[[ GIVEN INFORMATION, beginning ]]
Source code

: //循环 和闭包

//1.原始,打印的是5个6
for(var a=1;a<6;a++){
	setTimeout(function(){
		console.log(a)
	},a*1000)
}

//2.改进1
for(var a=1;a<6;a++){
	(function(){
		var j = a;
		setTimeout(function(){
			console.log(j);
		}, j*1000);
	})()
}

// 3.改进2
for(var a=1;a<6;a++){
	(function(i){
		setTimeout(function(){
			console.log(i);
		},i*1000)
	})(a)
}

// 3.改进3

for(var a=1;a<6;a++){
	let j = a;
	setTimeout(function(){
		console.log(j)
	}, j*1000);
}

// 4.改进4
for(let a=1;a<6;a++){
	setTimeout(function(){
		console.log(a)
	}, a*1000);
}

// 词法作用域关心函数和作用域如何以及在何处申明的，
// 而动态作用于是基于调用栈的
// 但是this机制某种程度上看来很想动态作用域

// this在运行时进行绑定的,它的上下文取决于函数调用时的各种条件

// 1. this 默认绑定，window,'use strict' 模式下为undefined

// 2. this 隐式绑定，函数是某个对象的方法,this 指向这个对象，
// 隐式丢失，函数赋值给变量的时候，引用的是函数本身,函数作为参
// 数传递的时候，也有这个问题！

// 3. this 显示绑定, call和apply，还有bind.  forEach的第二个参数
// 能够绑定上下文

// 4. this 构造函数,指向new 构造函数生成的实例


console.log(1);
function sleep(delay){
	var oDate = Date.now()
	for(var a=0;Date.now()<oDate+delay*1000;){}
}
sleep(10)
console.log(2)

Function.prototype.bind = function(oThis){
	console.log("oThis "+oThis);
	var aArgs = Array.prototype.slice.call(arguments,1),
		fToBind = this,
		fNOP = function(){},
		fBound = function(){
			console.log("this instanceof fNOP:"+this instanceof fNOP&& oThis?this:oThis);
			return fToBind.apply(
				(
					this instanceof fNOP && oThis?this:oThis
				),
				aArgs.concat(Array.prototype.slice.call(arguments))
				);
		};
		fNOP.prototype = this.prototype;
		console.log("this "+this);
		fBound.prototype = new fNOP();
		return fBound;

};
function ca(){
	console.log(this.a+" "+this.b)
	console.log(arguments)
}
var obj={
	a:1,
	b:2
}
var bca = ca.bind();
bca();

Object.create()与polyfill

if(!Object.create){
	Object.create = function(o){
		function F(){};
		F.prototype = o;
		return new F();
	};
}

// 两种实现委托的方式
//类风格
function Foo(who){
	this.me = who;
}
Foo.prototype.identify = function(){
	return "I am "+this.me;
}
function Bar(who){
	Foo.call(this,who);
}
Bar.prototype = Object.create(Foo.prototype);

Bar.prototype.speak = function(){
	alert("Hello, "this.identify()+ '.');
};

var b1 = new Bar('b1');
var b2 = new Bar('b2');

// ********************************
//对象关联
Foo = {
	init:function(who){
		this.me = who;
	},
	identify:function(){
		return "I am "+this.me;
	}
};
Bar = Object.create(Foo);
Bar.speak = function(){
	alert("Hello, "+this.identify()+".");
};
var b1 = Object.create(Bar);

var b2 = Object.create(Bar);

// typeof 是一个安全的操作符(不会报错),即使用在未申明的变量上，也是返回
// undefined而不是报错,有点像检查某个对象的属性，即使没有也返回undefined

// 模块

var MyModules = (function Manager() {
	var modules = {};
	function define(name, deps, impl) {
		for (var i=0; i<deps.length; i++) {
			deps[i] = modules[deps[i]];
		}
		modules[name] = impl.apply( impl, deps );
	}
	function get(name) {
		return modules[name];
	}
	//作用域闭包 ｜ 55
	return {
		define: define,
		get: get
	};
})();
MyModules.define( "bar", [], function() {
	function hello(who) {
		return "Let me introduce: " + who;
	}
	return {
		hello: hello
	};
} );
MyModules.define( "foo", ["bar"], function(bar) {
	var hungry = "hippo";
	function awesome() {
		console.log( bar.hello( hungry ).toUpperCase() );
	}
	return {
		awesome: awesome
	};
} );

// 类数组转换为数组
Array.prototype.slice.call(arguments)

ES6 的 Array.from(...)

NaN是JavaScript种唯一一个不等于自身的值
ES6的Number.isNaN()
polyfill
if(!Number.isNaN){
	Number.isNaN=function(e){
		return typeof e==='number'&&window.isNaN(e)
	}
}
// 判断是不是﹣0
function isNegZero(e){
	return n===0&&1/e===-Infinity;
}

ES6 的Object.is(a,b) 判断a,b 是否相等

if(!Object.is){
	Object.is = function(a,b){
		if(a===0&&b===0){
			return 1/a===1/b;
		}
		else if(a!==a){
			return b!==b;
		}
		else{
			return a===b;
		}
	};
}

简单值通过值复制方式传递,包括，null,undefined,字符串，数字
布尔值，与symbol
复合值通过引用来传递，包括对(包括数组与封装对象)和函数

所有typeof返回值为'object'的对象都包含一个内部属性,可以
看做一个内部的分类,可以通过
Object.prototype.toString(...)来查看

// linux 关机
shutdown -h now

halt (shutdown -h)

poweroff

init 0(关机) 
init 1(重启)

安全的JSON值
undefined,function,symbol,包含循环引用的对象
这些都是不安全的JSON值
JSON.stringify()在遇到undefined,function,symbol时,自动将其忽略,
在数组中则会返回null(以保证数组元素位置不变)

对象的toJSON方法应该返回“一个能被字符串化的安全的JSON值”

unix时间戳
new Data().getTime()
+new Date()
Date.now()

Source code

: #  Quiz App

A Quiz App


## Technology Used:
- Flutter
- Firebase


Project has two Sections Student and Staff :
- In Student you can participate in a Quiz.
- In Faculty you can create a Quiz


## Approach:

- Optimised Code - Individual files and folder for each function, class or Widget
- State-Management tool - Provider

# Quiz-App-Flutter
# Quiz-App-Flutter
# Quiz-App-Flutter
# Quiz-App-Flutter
[[ GIVEN INFORMATION, end ]]
HOW TO COMPLETE THIS TASK →
Exactly how many lines of the material contain the word "speak"? Write the number alone.

TASK RESPONSE →
2